When Kaggle announced its 2019 Data Science Bowl and I saw the headline: “Uncover the factors to help measure how young children learn”, I knew I had to participate.
I’ve been working through this competition in stages which I’ll list below.
Part 1 - I begin by examining the data at a basic level and dealing with some of the challenges of the fact that it is “big data” which means that if I want to explore it on my local machine (which doesn’t have a lot of compute power) then I will have to wrangle it into a special format (a Spark dataframe).
Part 2 - I discover that the dataframe contains unstructured text in the form of JSON. I proceed to devise a solution to extracting this data in a way that will make it easier to explore.
Part 3 - I begin to explore the data, focusing on the “Game” session type, with the goal of trying to understand what exactly constitutes a game. In doing this, I discover an edge case with my JSON extraction function developed in the last part, and spend time fixing this.
Part 4 - I continue to explore the Game data. I try to questions about levels, level progression (are higher levels more difficult, and does difficulty climb indefinitely?), and basic game events (e.g., what determines when a game session is “finished”?).
Part 5 - I start to look at the “Assessment” type of game session. I write an algorithm to score Assessments and check my scores against the “ground truth” provided in the competition documents.

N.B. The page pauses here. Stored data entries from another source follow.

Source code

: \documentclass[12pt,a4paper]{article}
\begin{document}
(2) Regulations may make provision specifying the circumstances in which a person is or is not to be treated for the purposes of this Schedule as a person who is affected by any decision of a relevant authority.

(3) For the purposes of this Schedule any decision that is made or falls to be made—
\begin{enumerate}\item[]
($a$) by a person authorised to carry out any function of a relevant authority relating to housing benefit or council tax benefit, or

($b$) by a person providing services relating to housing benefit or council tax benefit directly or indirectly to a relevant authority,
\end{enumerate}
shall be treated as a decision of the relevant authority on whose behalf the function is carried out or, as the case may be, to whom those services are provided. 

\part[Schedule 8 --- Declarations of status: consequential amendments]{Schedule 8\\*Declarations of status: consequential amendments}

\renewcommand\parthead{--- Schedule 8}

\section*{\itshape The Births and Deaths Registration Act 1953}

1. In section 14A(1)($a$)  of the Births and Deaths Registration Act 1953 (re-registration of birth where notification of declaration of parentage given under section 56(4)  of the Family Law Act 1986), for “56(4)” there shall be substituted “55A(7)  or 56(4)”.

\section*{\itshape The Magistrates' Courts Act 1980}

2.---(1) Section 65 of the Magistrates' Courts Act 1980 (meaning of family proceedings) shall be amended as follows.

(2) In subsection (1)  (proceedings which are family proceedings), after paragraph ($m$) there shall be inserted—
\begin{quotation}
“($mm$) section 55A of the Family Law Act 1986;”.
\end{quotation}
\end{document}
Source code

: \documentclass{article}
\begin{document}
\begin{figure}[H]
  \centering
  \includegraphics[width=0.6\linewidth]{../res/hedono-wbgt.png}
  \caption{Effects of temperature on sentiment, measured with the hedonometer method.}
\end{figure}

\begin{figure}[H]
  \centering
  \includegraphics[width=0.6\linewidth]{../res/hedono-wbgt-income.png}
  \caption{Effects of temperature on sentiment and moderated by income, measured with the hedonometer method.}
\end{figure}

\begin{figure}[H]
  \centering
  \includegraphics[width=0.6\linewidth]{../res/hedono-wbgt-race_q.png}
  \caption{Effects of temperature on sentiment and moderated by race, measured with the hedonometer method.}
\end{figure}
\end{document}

At this point I realize that I will need to start working on Kaggle itself because the competition submissions require notebook-based submissions. So I start to write some Kaggle notebooks. These were some of the notebooks I created:
Simple R median baseline model - I start with a simple model that predicts Assessment performance in the test set using median assessment scores in the training set
Basic random forest model - I create a baseline random forest model using only the Assessment title as a predictor and obtain similar performance to the median model.
Exploring accuracy on Games - I start to explore the possibility that Game performance might help predict performance on the Assessments and compare the fit of a baseline Random Forest model against one that includes game performance.
Random forest with performance history - I take what I’ve learned so far and apply it to predicting test performance. This model is a Random Forest that includes game performance. This model is a slight improvement over the baseline model.